# BRIEF:
Determine how many lines in this listing contain the word "based" and report that number by itself.
*** Opening of RECORD EXCERPTS ***
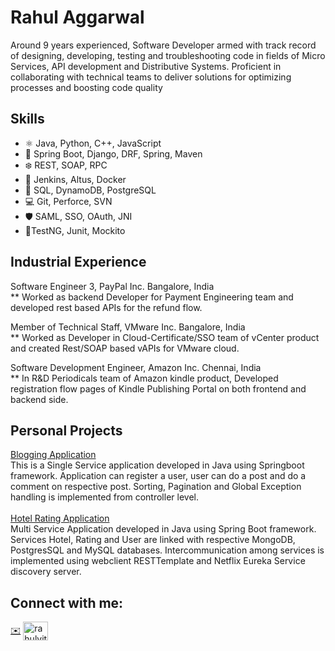 # Rahul Aggarwal
Around 9 years experienced, Software Developer armed with track record of designing, developing, testing and troubleshooting code in fields of Micro Services, API development and Distributive Systems. Proficient in collaborating with technical teams to deliver solutions for optimizing processes and boosting code quality


## Skills
* ⚛ Java, Python, C++, JavaScript
* 📱 Spring Boot, Django, DRF, Spring, Maven
* ❄️ REST, SOAP, RPC
* 💭 Jenkins, Altus, Docker
* 💾 SQL, DynamoDB, PostgreSQL
* 💻 Git, Perforce, SVN
* 🛡️ SAML, SSO, OAuth, JNI
* 🧪TestNG, Junit, Mockito

## Industrial Experience


  Software Engineer 3, PayPal Inc. Bangalore, India <br>
    ** Worked as backend Developer for Payment Engineering team and developed rest based APIs for the refund flow.


  Member of Technical Staff, VMware Inc. Bangalore, India <br>
    ** Worked as Developer in Cloud-Certificate/SSO team of vCenter product and created Rest/SOAP based vAPIs for VMware cloud.


  Software Development Engineer, Amazon Inc. Chennai, India <br>
    ** In R&D Periodicals team of Amazon kindle product, Developed registration flow pages of Kindle Publishing Portal on both frontend and backend side.
<br>
## Personal Projects
<a href="https://github.com/RahulAggarwal135/Blogging-Project" target="blank">Blogging Application</a></br>
This is a Single Service application developed in Java using Springboot framework. Application can register a user, user can do a post and do a comment on respective post. Sorting, Pagination and Global Exception handling is implemented from controller level.
</br></br>
<a href="https://github.com/RahulAggarwal135/Hotel-Rating" target="blank">Hotel Rating Application</a></br>
Multi Service Application developed in Java using Spring Boot framework. Services Hotel, Rating and User are linked with respective MongoDB, PostgresSQL and 
MySQL databases. Intercommunication among services is implemented using webclient RESTTemplate and Netflix Eureka Service discovery server.



## Connect with me:
<p align="left">
<a href="mailto:rahulaggarwal135@hotmail.com" class="pv-contact-info__contact-link link-without-visited-state t-14" target="_blank" rel="noopener noreferrer">
✉️</a>
<a href="https://linkedin.com/in/rahulvit" target="blank"><img align="center" src="https://raw.githubusercontent.com/rahuldkjain/github-profile-readme-generator/master/src/images/icons/Social/linked-in-alt.svg" alt="rahulvit" height="30" width="40" /></a>
</p>
<br><br>
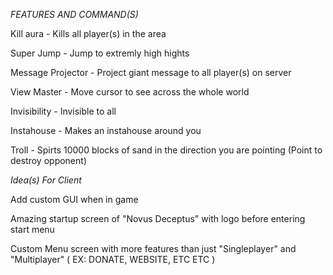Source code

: 
_FEATURES AND COMMAND(S)_

Kill aura - Kills all player(s) in the area

Super Jump - Jump to extremly high hights

Message Projector - Project giant message to all player(s) on server

View Master - Move cursor to see across the whole world

Invisibility - Invisible to all

Instahouse - Makes an instahouse around you

Troll - Spirts 10000 blocks of sand in the direction you are pointing (Point to destroy opponent)

_Idea(s) For Client_

Add custom GUI when in game

Amazing startup screen of "Novus Deceptus" with logo before entering start menu

Custom Menu screen with more features than just "Singleplayer" and "Multiplayer" ( EX: DONATE, WEBSITE, ETC ETC )
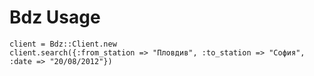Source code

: # Bdz Usage
    client = Bdz::Client.new
    client.search({:from_station => "Пловдив", :to_station => "София", :date => "20/08/2012"})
*** Close of RECORD EXCERPTS ***
# WRITTEN RESPONSE:
2